Every record below, from the first line to the last, is to be set down again exactly.

Given data -

-- Opening Marker --

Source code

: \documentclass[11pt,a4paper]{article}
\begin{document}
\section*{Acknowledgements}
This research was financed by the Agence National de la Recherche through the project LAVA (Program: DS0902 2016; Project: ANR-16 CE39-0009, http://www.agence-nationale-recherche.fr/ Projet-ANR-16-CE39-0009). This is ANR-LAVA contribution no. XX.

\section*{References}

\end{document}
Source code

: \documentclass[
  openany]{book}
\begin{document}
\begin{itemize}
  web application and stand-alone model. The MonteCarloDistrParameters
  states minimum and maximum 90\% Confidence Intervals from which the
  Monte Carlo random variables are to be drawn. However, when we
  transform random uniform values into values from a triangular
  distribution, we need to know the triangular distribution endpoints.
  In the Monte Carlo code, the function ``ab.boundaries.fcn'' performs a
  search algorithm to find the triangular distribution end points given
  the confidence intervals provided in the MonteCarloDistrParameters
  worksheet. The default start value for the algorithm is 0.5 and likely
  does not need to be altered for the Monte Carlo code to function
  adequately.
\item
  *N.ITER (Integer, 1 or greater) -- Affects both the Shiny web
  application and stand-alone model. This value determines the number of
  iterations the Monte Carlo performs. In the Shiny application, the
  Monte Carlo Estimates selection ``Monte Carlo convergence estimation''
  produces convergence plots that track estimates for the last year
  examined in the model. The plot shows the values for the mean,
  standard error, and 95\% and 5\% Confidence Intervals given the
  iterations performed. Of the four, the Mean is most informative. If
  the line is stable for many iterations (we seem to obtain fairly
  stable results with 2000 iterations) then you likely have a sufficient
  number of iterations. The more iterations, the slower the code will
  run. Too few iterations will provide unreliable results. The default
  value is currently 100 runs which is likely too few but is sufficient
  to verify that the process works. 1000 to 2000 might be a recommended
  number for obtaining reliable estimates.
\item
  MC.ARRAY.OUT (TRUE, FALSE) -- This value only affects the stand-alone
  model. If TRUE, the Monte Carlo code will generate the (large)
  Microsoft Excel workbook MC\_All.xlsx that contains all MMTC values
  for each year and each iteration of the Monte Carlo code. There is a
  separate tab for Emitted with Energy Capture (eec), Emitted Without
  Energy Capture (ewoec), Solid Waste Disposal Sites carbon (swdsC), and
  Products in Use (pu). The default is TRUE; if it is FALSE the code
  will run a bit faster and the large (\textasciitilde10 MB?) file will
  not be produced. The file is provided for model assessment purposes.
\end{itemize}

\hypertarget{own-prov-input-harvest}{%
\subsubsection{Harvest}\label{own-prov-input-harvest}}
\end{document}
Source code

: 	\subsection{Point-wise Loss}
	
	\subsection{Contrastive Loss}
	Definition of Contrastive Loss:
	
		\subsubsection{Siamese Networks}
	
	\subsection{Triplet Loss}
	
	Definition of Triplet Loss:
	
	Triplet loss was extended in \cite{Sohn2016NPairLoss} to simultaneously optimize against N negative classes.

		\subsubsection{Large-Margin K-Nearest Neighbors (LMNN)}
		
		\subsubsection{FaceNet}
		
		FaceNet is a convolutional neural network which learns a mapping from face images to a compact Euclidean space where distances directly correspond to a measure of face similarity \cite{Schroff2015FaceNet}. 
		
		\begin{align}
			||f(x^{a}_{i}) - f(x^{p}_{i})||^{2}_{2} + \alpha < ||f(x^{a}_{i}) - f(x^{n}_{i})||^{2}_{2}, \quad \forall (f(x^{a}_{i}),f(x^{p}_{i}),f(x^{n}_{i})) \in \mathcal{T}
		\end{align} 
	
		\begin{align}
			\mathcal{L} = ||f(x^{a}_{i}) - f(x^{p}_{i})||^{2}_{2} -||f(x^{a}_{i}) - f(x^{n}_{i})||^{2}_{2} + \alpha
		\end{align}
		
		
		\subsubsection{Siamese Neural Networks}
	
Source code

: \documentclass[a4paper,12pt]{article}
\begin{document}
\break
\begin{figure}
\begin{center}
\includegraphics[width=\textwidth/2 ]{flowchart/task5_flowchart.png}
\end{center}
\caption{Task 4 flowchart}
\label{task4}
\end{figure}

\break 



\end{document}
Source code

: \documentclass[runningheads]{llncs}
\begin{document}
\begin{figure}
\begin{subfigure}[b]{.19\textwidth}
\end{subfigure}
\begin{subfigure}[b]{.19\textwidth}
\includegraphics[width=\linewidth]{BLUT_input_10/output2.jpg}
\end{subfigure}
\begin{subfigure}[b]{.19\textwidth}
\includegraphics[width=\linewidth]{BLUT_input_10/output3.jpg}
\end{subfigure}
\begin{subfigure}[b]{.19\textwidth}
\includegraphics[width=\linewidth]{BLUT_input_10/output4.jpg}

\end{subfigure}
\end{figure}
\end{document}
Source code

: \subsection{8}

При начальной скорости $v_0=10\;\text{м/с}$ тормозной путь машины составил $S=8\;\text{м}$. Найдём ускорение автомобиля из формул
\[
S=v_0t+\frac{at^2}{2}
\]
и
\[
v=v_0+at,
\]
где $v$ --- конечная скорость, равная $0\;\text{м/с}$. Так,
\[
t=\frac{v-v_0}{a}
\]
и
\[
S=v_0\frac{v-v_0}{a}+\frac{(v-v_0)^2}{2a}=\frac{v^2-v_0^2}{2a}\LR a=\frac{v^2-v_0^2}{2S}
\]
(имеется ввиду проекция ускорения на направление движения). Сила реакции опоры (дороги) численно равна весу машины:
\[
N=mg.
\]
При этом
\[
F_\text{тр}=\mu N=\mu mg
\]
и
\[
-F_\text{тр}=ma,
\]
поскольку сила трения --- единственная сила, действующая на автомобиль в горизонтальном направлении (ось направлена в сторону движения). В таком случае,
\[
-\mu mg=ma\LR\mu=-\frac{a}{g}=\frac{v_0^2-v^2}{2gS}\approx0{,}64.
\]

-- Closing Marker --

Response area -
Source code

: \documentclass[11pt,a4paper]{article}
\begin{document}
\section*{Acknowledgements}
This research was financed by the Agence National de la Recherche through the project LAVA (Program: DS0902 2016; Project: ANR-16 CE39-0009, http://www.agence-nationale-recherche.fr/ Projet-ANR-16-CE39-0009). This is ANR-LAVA contribution no. XX.

\section*{References}

\end{document}
Source code

: \documentclass[
  openany]{book}
\begin{document}
\begin{itemize}
  web application and stand-alone model. The MonteCarloDistrParameters
  states minimum and maximum 90\% Confidence Intervals from which the
  Monte Carlo random variables are to be drawn. However, when we
  transform random uniform values into values from a triangular
  distribution, we need to know the triangular distribution endpoints.
  In the Monte Carlo code, the function ``ab.boundaries.fcn'' performs a
  search algorithm to find the triangular distribution end points given
  the confidence intervals provided in the MonteCarloDistrParameters
  worksheet. The default start value for the algorithm is 0.5 and likely
  does not need to be altered for the Monte Carlo code to function
  adequately.
\item
  *N.ITER (Integer, 1 or greater) -- Affects both the Shiny web
  application and stand-alone model. This value determines the number of
  iterations the Monte Carlo performs. In the Shiny application, the
  Monte Carlo Estimates selection ``Monte Carlo convergence estimation''
  produces convergence plots that track estimates for the last year
  examined in the model. The plot shows the values for the mean,
  standard error, and 95\% and 5\% Confidence Intervals given the
  iterations performed. Of the four, the Mean is most informative. If
  the line is stable for many iterations (we seem to obtain fairly
  stable results with 2000 iterations) then you likely have a sufficient
  number of iterations. The more iterations, the slower the code will
  run. Too few iterations will provide unreliable results. The default
  value is currently 100 runs which is likely too few but is sufficient
  to verify that the process works. 1000 to 2000 might be a recommended
  number for obtaining reliable estimates.
\item
  MC.ARRAY.OUT (TRUE, FALSE) -- This value only affects the stand-alone
  model. If TRUE, the Monte Carlo code will generate the (large)
  Microsoft Excel workbook MC\_All.xlsx that contains all MMTC values
  for each year and each iteration of the Monte Carlo code. There is a
  separate tab for Emitted with Energy Capture (eec), Emitted Without
  Energy Capture (ewoec), Solid Waste Disposal Sites carbon (swdsC), and
  Products in Use (pu). The default is TRUE; if it is FALSE the code
  will run a bit faster and the large (\textasciitilde10 MB?) file will
  not be produced. The file is provided for model assessment purposes.
\end{itemize}

\hypertarget{own-prov-input-harvest}{%
\subsubsection{Harvest}\label{own-prov-input-harvest}}
\end{document}
Source code

: 	\subsection{Point-wise Loss}
	
	\subsection{Contrastive Loss}
	Definition of Contrastive Loss:
	
		\subsubsection{Siamese Networks}
	
	\subsection{Triplet Loss}
	
	Definition of Triplet Loss:
	
	Triplet loss was extended in \cite{Sohn2016NPairLoss} to simultaneously optimize against N negative classes.

		\subsubsection{Large-Margin K-Nearest Neighbors (LMNN)}
		
		\subsubsection{FaceNet}
		
		FaceNet is a convolutional neural network which learns a mapping from face images to a compact Euclidean space where distances directly correspond to a measure of face similarity \cite{Schroff2015FaceNet}. 
		
		\begin{align}
			||f(x^{a}_{i}) - f(x^{p}_{i})||^{2}_{2} + \alpha < ||f(x^{a}_{i}) - f(x^{n}_{i})||^{2}_{2}, \quad \forall (f(x^{a}_{i}),f(x^{p}_{i}),f(x^{n}_{i})) \in \mathcal{T}
		\end{align} 
	
		\begin{align}
			\mathcal{L} = ||f(x^{a}_{i}) - f(x^{p}_{i})||^{2}_{2} -||f(x^{a}_{i}) - f(x^{n}_{i})||^{2}_{2} + \alpha
		\end{align}
		
		
		\subsubsection{Siamese Neural Networks}
	
Source code

: \documentclass[a4paper,12pt]{article}
\begin{document}
\break
\begin{figure}
\begin{center}
\includegraphics[width=\textwidth/2 ]{flowchart/task5_flowchart.png}
\end{center}
\caption{Task 4 flowchart}
\label{task4}
\end{figure}

\break 



\end{document}
Source code

: \documentclass[runningheads]{llncs}
\begin{document}
\begin{figure}
\begin{subfigure}[b]{.19\textwidth}
\end{subfigure}
\begin{subfigure}[b]{.19\textwidth}
\includegraphics[width=\linewidth]{BLUT_input_10/output2.jpg}
\end{subfigure}
\begin{subfigure}[b]{.19\textwidth}
\includegraphics[width=\linewidth]{BLUT_input_10/output3.jpg}
\end{subfigure}
\begin{subfigure}[b]{.19\textwidth}
\includegraphics[width=\linewidth]{BLUT_input_10/output4.jpg}

\end{subfigure}
\end{figure}
\end{document}
Source code

: \subsection{8}

При начальной скорости $v_0=10\;\text{м/с}$ тормозной путь машины составил $S=8\;\text{м}$. Найдём ускорение автомобиля из формул
\[
S=v_0t+\frac{at^2}{2}
\]
и
\[
v=v_0+at,
\]
где $v$ --- конечная скорость, равная $0\;\text{м/с}$. Так,
\[
t=\frac{v-v_0}{a}
\]
и
\[
S=v_0\frac{v-v_0}{a}+\frac{(v-v_0)^2}{2a}=\frac{v^2-v_0^2}{2a}\LR a=\frac{v^2-v_0^2}{2S}
\]
(имеется ввиду проекция ускорения на направление движения). Сила реакции опоры (дороги) численно равна весу машины:
\[
N=mg.
\]
При этом
\[
F_\text{тр}=\mu N=\mu mg
\]
и
\[
-F_\text{тр}=ma,
\]
поскольку сила трения --- единственная сила, действующая на автомобиль в горизонтальном направлении (ось направлена в сторону движения). В таком случае,
\[
-\mu mg=ma\LR\mu=-\frac{a}{g}=\frac{v_0^2-v^2}{2gS}\approx0{,}64.
\]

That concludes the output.